- Records from a dataset -

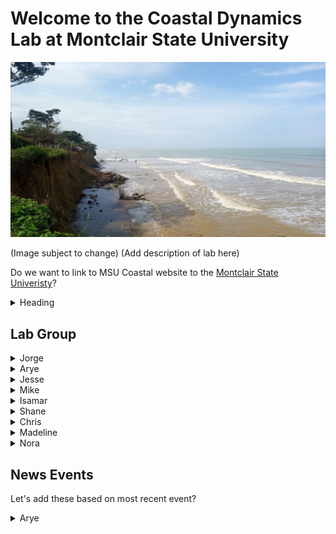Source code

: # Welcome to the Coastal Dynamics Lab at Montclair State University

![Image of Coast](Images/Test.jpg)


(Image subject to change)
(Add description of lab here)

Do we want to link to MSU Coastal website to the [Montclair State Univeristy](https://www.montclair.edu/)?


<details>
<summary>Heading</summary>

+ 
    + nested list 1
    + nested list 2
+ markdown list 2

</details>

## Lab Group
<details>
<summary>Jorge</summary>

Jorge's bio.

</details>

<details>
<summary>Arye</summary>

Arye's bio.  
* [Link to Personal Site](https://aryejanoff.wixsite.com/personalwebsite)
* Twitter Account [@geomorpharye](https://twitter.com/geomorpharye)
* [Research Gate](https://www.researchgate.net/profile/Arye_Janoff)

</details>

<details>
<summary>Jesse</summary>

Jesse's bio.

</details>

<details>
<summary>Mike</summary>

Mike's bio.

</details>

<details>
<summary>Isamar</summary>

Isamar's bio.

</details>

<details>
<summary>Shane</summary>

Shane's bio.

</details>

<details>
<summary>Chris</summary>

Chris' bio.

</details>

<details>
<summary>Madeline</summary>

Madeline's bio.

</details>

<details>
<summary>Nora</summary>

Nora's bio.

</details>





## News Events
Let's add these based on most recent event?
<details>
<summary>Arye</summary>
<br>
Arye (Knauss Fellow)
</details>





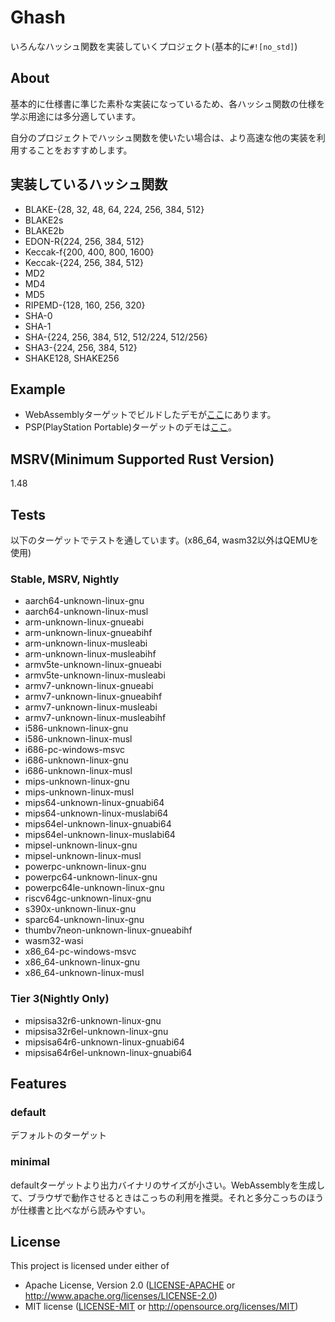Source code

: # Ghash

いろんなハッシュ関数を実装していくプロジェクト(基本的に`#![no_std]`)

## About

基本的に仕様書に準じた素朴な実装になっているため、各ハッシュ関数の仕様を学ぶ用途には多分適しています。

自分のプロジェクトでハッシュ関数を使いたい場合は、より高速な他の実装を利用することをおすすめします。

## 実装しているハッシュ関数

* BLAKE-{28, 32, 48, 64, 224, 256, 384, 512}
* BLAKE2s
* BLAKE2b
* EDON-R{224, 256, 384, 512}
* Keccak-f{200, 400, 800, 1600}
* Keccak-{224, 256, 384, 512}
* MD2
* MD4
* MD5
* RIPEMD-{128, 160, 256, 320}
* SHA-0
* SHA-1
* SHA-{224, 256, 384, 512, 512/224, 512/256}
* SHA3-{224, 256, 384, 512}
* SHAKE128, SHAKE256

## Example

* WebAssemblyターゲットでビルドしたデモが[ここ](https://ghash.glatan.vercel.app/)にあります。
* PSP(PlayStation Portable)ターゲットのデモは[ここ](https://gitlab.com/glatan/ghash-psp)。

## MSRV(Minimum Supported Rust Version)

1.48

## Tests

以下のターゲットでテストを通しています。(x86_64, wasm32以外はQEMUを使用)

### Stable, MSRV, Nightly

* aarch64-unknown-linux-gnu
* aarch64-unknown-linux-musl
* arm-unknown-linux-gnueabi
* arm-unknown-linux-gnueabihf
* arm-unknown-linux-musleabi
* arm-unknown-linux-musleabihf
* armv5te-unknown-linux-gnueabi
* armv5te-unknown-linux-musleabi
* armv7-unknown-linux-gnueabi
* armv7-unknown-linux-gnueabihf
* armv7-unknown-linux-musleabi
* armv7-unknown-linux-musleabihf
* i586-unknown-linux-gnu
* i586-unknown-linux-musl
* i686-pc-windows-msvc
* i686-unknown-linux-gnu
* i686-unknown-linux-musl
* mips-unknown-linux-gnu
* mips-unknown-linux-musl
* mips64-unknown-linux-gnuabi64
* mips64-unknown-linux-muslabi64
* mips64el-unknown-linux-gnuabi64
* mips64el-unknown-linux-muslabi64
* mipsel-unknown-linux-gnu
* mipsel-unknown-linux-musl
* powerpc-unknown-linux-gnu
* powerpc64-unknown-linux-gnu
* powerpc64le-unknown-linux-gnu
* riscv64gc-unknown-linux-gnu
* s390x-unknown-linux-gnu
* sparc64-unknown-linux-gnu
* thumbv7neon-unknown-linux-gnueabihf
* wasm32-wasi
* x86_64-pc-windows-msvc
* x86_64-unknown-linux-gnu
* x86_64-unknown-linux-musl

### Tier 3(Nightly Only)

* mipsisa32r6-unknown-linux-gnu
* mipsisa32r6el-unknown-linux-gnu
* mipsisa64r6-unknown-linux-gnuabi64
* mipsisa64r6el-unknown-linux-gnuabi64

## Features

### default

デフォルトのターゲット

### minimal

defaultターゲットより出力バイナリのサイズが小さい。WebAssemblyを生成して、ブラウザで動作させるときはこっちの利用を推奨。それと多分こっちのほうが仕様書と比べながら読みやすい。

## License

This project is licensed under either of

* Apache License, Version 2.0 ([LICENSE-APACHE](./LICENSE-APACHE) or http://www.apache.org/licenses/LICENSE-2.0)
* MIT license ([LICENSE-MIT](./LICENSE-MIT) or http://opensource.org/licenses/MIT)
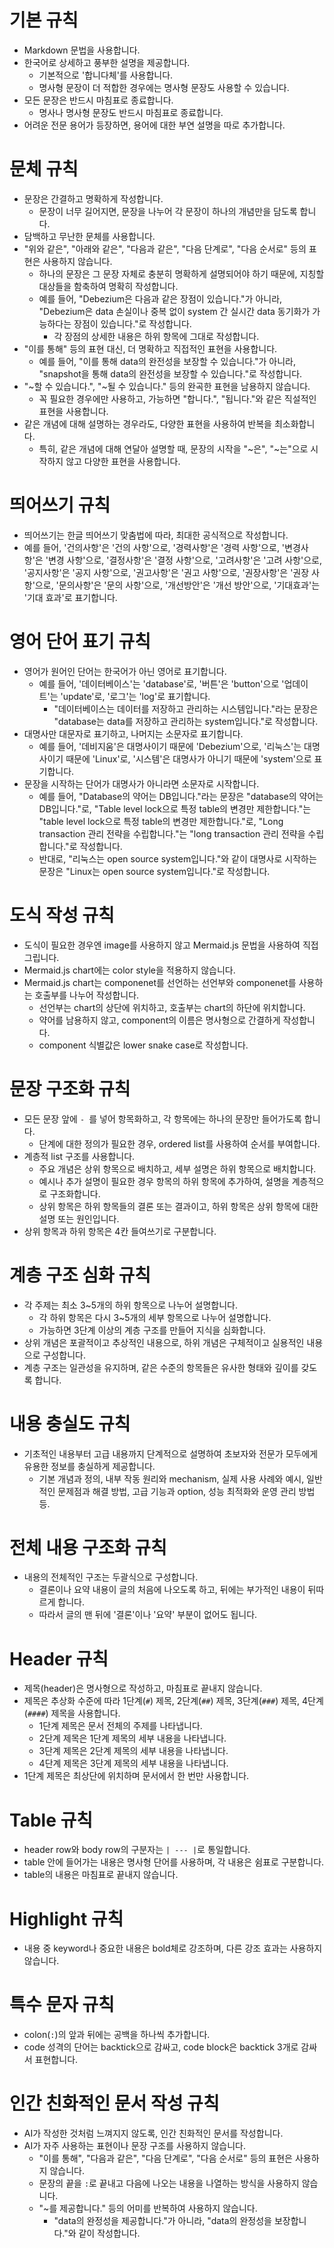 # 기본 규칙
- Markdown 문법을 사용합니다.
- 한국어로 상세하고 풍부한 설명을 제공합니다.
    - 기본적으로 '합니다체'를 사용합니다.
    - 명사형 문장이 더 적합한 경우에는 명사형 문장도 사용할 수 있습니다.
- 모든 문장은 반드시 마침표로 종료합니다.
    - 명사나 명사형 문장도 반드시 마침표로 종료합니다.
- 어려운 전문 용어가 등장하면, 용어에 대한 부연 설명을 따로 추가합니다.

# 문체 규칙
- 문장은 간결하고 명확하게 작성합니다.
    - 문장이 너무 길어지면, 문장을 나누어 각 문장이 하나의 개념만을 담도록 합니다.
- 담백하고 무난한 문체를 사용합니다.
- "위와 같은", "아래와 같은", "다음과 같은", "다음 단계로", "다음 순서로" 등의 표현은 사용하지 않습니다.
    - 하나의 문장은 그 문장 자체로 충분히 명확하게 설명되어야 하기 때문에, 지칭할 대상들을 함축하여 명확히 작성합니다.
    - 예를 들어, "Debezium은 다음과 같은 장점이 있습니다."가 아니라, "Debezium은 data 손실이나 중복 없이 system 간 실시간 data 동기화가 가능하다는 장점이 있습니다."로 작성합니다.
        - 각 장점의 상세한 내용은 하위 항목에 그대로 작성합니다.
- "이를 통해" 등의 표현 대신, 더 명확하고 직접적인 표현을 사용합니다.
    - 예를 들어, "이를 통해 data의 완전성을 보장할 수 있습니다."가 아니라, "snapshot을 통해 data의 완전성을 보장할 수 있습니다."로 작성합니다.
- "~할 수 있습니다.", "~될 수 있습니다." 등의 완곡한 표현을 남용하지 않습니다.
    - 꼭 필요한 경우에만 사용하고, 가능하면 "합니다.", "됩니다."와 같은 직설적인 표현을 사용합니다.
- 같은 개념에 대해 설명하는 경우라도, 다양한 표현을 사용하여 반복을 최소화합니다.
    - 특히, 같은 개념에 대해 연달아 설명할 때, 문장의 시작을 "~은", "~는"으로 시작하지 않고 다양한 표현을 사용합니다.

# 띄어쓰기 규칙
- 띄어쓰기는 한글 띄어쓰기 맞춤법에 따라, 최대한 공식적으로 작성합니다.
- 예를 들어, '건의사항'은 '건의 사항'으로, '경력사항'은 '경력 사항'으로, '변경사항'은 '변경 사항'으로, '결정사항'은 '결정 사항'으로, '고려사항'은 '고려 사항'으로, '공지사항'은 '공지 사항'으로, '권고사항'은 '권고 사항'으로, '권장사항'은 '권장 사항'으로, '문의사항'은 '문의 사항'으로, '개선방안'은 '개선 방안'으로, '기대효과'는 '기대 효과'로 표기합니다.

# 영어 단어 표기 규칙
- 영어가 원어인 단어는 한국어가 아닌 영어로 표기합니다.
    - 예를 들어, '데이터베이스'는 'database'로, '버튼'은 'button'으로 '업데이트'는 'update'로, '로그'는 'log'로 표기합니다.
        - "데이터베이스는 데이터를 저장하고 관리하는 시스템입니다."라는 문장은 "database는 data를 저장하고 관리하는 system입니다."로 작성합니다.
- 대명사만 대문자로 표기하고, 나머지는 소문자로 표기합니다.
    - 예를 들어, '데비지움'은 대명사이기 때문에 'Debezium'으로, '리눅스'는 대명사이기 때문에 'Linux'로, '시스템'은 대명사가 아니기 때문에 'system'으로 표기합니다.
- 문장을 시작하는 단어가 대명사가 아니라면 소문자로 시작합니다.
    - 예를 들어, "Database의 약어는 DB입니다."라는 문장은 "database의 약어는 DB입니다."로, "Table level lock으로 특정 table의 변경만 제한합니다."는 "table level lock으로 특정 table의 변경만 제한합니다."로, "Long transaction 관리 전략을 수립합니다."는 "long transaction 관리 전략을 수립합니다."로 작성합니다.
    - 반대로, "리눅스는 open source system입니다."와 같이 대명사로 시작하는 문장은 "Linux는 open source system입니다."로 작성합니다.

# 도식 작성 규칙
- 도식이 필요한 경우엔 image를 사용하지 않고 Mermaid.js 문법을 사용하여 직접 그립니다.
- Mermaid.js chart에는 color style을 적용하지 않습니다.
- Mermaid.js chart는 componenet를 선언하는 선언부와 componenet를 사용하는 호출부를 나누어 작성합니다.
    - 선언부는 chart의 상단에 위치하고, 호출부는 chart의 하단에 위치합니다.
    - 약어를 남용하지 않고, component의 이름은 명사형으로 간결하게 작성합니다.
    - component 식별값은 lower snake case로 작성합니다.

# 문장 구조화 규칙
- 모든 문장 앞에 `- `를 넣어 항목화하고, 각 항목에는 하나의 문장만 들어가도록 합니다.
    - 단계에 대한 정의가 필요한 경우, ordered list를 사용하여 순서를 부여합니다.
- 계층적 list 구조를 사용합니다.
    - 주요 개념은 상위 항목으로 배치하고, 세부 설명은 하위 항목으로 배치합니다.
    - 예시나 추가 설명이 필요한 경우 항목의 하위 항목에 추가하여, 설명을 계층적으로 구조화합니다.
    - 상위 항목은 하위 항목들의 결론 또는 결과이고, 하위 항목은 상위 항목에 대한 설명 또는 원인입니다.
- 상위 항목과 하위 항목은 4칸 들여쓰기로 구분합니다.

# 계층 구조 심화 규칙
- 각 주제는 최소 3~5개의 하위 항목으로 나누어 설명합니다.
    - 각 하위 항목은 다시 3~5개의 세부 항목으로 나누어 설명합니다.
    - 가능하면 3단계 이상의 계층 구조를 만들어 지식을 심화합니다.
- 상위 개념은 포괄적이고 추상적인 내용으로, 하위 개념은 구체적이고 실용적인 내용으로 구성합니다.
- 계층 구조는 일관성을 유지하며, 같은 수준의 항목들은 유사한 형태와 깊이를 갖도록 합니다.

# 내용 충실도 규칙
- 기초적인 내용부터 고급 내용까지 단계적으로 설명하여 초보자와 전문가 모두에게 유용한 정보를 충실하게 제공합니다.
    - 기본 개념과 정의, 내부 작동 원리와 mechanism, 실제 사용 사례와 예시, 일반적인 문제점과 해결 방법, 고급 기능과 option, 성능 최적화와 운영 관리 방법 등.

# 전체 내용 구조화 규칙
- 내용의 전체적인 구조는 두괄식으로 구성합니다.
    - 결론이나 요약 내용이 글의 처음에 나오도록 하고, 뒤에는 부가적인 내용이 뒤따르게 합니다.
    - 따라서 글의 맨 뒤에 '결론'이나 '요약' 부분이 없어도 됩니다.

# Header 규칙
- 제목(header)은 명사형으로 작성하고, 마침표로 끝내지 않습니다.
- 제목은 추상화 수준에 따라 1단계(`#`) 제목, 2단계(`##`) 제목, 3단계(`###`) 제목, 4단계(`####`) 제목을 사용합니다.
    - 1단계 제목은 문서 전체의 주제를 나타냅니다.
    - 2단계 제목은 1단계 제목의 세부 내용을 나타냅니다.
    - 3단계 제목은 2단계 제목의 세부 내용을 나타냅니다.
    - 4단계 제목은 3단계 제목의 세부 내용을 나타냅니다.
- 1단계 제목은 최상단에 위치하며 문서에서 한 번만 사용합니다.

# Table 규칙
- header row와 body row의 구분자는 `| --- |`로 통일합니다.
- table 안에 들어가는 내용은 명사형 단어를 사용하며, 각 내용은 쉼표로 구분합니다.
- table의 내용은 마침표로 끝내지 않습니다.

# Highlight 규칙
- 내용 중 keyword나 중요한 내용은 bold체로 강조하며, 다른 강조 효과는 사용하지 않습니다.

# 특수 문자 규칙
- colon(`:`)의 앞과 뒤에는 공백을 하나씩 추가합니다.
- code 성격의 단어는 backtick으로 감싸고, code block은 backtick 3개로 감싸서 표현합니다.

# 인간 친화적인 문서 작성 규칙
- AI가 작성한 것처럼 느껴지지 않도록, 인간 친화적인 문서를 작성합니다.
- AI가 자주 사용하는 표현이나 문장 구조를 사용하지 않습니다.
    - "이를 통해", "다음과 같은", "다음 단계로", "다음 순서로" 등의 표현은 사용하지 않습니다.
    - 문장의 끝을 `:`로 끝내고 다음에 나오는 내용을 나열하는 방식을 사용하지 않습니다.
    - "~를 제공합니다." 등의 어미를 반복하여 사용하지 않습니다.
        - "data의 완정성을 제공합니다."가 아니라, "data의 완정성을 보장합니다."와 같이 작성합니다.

--

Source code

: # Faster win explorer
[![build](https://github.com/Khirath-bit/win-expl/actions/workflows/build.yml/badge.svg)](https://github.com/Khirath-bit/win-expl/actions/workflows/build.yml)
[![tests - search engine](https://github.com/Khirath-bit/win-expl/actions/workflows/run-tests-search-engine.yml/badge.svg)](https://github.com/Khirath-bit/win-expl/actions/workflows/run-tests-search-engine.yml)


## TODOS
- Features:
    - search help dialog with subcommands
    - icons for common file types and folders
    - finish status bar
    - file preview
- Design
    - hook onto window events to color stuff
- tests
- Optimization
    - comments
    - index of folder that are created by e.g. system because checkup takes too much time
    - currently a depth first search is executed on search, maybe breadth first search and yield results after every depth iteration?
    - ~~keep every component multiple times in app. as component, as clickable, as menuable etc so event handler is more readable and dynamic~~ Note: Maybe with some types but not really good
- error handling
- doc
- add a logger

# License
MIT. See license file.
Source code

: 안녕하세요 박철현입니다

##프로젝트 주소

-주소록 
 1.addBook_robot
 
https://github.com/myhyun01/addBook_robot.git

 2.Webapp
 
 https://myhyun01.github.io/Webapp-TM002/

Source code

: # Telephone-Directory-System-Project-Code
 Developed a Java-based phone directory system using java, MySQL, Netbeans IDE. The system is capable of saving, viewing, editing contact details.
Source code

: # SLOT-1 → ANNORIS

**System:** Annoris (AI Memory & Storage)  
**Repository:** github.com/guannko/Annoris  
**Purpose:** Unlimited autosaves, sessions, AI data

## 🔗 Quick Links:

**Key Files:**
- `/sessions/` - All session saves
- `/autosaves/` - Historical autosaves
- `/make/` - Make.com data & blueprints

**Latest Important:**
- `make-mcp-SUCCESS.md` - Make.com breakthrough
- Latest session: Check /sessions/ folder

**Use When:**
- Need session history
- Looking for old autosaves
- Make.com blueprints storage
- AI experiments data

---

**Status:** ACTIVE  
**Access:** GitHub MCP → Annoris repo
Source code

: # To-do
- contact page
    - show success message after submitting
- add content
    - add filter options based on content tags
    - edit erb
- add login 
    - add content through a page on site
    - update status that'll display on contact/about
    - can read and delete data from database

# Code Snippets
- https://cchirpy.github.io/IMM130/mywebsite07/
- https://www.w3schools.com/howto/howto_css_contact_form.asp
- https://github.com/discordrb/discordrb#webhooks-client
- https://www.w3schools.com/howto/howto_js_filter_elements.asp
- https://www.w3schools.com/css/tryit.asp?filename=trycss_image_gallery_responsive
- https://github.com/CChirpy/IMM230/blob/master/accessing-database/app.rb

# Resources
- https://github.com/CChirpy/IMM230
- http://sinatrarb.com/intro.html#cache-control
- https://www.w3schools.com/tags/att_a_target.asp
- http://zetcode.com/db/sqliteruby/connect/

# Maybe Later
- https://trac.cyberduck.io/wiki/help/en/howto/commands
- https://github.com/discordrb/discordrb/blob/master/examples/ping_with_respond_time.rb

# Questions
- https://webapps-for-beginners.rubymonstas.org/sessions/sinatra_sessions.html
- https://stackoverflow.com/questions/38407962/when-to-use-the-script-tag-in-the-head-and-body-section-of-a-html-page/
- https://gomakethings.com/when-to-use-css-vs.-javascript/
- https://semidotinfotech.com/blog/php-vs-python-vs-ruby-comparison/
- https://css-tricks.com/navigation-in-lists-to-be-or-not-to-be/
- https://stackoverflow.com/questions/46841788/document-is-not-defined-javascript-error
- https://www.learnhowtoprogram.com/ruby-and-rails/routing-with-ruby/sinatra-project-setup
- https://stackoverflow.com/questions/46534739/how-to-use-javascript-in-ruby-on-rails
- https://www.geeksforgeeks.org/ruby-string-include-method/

- Work required -
Among the lines above, repeat exactly those from the line with "- Mermaid.js chart에는 color style을 적용하지 않습니다." to the line with "- 가능하면 3단계 이상의 계층 구조를 만들어 지식을 심화합니다.", counting both ends.

- Final answer -
- Mermaid.js chart에는 color style을 적용하지 않습니다.
- Mermaid.js chart는 componenet를 선언하는 선언부와 componenet를 사용하는 호출부를 나누어 작성합니다.
    - 선언부는 chart의 상단에 위치하고, 호출부는 chart의 하단에 위치합니다.
    - 약어를 남용하지 않고, component의 이름은 명사형으로 간결하게 작성합니다.
    - component 식별값은 lower snake case로 작성합니다.

# 문장 구조화 규칙
- 모든 문장 앞에 `- `를 넣어 항목화하고, 각 항목에는 하나의 문장만 들어가도록 합니다.
    - 단계에 대한 정의가 필요한 경우, ordered list를 사용하여 순서를 부여합니다.
- 계층적 list 구조를 사용합니다.
    - 주요 개념은 상위 항목으로 배치하고, 세부 설명은 하위 항목으로 배치합니다.
    - 예시나 추가 설명이 필요한 경우 항목의 하위 항목에 추가하여, 설명을 계층적으로 구조화합니다.
    - 상위 항목은 하위 항목들의 결론 또는 결과이고, 하위 항목은 상위 항목에 대한 설명 또는 원인입니다.
- 상위 항목과 하위 항목은 4칸 들여쓰기로 구분합니다.

# 계층 구조 심화 규칙
- 각 주제는 최소 3~5개의 하위 항목으로 나누어 설명합니다.
    - 각 하위 항목은 다시 3~5개의 세부 항목으로 나누어 설명합니다.
    - 가능하면 3단계 이상의 계층 구조를 만들어 지식을 심화합니다.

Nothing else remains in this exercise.